**WHAT IS EXPECTED:**
Please find every line in the entries below that contains the string "mySlides", and copy it.

(Source texts of formatted documents)
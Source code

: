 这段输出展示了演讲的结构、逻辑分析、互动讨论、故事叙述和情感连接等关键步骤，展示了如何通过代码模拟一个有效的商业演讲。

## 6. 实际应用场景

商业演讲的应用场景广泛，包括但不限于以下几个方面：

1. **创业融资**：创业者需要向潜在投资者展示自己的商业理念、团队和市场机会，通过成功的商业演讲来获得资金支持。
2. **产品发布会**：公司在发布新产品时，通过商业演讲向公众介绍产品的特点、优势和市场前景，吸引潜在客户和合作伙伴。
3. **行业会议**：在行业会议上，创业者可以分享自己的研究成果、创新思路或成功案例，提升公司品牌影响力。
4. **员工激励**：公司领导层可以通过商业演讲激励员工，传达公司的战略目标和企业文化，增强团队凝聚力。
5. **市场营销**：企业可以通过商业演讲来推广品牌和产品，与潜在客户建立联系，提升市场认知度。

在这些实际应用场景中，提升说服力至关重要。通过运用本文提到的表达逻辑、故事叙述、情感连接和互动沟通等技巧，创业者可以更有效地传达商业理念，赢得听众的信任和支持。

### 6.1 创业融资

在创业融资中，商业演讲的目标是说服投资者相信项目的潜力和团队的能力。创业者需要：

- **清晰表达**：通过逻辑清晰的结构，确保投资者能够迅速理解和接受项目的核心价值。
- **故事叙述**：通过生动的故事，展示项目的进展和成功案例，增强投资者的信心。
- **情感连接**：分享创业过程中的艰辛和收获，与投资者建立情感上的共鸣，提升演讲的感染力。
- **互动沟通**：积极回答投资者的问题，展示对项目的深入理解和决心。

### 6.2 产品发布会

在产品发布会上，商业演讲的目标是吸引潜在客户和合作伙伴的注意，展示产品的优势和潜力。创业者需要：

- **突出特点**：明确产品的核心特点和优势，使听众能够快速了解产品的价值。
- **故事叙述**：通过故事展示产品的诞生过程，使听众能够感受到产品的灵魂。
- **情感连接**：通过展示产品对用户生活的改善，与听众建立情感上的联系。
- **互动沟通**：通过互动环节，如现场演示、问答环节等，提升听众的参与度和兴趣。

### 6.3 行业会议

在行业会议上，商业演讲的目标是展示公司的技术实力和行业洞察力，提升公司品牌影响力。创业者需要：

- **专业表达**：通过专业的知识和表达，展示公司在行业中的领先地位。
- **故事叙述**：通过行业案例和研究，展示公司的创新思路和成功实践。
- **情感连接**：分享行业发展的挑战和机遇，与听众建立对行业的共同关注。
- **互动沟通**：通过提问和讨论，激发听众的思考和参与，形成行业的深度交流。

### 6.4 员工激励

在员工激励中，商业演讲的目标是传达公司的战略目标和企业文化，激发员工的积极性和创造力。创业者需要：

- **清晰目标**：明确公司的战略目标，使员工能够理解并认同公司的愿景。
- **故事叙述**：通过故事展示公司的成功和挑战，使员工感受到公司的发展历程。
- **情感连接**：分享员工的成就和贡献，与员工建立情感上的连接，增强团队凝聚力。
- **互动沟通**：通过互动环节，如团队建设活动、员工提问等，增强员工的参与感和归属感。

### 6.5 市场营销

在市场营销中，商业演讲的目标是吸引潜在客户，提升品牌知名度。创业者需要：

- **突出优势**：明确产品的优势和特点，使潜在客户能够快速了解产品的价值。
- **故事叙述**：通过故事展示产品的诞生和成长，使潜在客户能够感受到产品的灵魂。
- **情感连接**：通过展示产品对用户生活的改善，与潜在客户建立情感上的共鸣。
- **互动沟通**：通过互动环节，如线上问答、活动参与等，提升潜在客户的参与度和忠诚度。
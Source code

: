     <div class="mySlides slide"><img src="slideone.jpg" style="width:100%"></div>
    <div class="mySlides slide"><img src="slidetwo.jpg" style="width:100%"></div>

**RESPONSE TO THIS TASK:**
:     <div class="mySlides slide"><img src="slideone.jpg" style="width:100%"></div>
    <div class="mySlides slide"><img src="slidetwo.jpg" style="width:100%"></div>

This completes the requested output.